__EXERCISE DESCRIPTION__: Among the records below, find the lines that contain "DoxyCompactItemize" and copy each of them.

__SUPPLIED RECORDS__:
_ _ _

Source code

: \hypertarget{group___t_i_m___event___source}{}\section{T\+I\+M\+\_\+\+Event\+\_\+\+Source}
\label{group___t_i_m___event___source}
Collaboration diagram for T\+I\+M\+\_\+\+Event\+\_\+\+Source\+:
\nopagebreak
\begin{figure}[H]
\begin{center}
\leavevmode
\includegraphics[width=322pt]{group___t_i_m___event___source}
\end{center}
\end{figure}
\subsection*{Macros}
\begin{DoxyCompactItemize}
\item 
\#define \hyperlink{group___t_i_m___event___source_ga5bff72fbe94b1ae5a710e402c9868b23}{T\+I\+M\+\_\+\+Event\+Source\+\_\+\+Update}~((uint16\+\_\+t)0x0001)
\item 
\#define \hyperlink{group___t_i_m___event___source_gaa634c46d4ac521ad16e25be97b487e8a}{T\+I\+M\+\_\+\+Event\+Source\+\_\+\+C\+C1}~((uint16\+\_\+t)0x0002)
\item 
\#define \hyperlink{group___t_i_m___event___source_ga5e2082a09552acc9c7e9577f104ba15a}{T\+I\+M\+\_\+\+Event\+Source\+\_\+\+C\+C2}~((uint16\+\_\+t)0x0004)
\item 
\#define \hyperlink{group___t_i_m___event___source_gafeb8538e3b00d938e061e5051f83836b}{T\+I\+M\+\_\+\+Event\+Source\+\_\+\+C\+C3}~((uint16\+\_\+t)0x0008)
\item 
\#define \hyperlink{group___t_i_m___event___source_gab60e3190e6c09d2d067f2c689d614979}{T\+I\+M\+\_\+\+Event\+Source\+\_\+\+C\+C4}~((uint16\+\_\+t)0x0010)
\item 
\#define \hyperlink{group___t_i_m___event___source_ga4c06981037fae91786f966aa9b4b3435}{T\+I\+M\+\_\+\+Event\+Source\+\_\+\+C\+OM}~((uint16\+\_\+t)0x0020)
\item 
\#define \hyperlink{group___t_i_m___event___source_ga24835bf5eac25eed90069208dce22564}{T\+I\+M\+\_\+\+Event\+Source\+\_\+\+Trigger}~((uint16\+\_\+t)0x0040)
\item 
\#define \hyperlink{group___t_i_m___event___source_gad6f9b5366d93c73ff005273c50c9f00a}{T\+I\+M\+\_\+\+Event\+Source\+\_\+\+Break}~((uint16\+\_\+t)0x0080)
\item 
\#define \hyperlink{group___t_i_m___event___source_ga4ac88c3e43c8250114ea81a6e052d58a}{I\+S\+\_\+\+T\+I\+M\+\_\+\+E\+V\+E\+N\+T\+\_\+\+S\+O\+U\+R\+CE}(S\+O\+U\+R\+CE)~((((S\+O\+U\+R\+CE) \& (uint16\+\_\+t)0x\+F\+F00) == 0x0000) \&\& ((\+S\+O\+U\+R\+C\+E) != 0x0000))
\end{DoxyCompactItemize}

_ _ _

__TASK SOLUTION__:
\begin{DoxyCompactItemize}
\end{DoxyCompactItemize}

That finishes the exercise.